At first glance, the new Buckley seems unrelated to the old one. The case argued yesterday involves a set of regulations enacted by Colorado to prevent abuses in the ballot-initiative process. The regulations, which require petition circulators to be registered Colorado voters, to wear ID badges, and to file financial reports with the state, were challenged on First Amendment grounds. The 10th U.S. Circuit Court of Appeals struck them down, and Colorado Secretary of State Victoria Buckley — the new Buckley — appealed the decision to the Supreme Court.
Through much of the hourlong oral argument, justice after justice expressed doubt that the Colorado law could ever be justified under the “strict scrutiny” standard that it uses to measure laws that restrict “core political speech.”
State Attorney General Gale Norton urged the court to adopt a more flexible standard, but asserted that the law would survive even under “strict scrutiny.” She said the regulations were needed to combat fraud in the initiative process.

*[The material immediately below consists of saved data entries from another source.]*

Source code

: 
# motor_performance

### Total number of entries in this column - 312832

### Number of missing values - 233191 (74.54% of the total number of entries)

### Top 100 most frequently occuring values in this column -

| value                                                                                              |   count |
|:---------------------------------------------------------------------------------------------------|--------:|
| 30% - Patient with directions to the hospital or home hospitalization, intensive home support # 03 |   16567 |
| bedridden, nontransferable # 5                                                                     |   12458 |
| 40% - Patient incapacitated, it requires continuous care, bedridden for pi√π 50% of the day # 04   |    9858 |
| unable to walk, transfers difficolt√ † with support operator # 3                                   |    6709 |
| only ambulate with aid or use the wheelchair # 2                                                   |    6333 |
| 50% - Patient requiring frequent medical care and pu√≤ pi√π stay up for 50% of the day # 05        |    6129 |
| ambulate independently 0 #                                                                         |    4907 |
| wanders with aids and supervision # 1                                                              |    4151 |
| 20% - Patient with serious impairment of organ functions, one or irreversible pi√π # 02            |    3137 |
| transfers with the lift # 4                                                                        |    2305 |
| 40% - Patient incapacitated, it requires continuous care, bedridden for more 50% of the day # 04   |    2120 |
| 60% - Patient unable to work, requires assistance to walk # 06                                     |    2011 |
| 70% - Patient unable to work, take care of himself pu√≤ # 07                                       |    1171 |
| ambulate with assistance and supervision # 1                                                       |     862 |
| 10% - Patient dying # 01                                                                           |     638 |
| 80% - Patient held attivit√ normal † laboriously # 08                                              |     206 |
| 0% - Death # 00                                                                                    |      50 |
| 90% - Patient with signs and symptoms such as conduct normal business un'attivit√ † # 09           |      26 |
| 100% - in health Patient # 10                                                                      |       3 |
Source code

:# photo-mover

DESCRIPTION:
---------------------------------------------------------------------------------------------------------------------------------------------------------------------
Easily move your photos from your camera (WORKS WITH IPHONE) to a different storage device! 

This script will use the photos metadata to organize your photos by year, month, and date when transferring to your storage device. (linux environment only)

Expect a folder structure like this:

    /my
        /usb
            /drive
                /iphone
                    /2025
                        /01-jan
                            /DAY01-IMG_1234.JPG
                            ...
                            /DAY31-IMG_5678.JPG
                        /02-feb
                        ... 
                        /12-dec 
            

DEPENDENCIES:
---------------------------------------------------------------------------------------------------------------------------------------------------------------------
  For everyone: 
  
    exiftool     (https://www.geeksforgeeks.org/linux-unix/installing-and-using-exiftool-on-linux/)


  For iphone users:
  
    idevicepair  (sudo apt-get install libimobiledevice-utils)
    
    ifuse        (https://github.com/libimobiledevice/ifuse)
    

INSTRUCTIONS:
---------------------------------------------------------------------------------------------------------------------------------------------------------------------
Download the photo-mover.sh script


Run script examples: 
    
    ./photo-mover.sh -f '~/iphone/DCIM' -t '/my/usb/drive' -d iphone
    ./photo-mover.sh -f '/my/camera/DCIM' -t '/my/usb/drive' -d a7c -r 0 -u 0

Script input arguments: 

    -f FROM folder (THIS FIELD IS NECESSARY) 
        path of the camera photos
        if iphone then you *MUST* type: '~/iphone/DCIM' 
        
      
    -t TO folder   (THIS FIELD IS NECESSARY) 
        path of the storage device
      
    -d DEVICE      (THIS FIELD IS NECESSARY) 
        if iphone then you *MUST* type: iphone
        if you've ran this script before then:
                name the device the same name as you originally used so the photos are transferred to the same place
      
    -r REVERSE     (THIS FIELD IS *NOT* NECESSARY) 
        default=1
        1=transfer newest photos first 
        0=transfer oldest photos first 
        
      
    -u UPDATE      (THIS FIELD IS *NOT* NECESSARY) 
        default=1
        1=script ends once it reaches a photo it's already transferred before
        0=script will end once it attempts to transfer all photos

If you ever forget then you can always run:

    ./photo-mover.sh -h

But even accepting fraud prevention as a legitimate goal, justices wondered aloud how the various regulations would achieve the goal. Referring to the requirement that circulators be Colorado voters, Justice Antonin Scalia asked skeptically, “Do you think that Coloradans are more honest than non-Coloradans?
Norton, with helpful prompting from Chief Justice William Rehnquist, said it would be easier to track down circulators who are Colorado voters than those who are nonvoters if allegations of fraud arose about signatures they collected.
Norton at several points suggested that big money had entered the ballot-initiative scene, telling the justices that there were “bands of people who go state to state” to gather signatures for a fee. The Supreme Court in a 1988 decision struck down a ban on paid circulators, but Norton said the reporting requirements would at least tell the public how much the circulators were paid.
It was at this point, at least in the view of Justice Stephen Breyer, that the case appeared to veer into the realm of campaign finance reform and Buckley v. Valeo. The Colorado reporting requirements for ballot initiatives began to sound like some of the same campaign financing reports and regulations that the court upheld in the first Buckley case and subsequent rulings.
Perhaps sensing that his colleagues were likely to strike down the Colorado ballot-initiative regulations, Breyer spent several minutes during the oral arguments searching for a way to do that without also undercutting or extending the first Buckley decision. Breyer said he did not want to rule in the Colorado case and find out later that “I decided that (campaign finance reform) here.” In other words, he said, he feared that the court’s decision in the Colorado case would be invoked to strike down other campaign reform measures.
Neil O’Toole, the Denver lawyer who was arguing before the justices against the Colorado law, was diverted by questions from other justices before answering Breyer satisfactorily.
Breyer is a key vote on any campaign finance measure. He was the author of the middle-of-the-road 1996 decision in Colorado Republican Federal Campaign Committee v. FCC, which struck down federal restrictions on political party expenditures that are not coordinated with particular candidates. Other justices in concurring or dissenting rulings signaled readiness to retreat from Buckley v. Valeo. But Breyer’s ruling embraced the Buckley framework.
By the end of the hour of argument yesterday in the new Buckley case, it was still apparent that the court was likely to throw out Colorado’s ballot-initiative restrictions. But Breyer’s questioning showed that Buckley v. Valeo still overshadows the entire realm of laws affecting elections, and that the court does not yet seem ready to disturb that precedent in any significant way.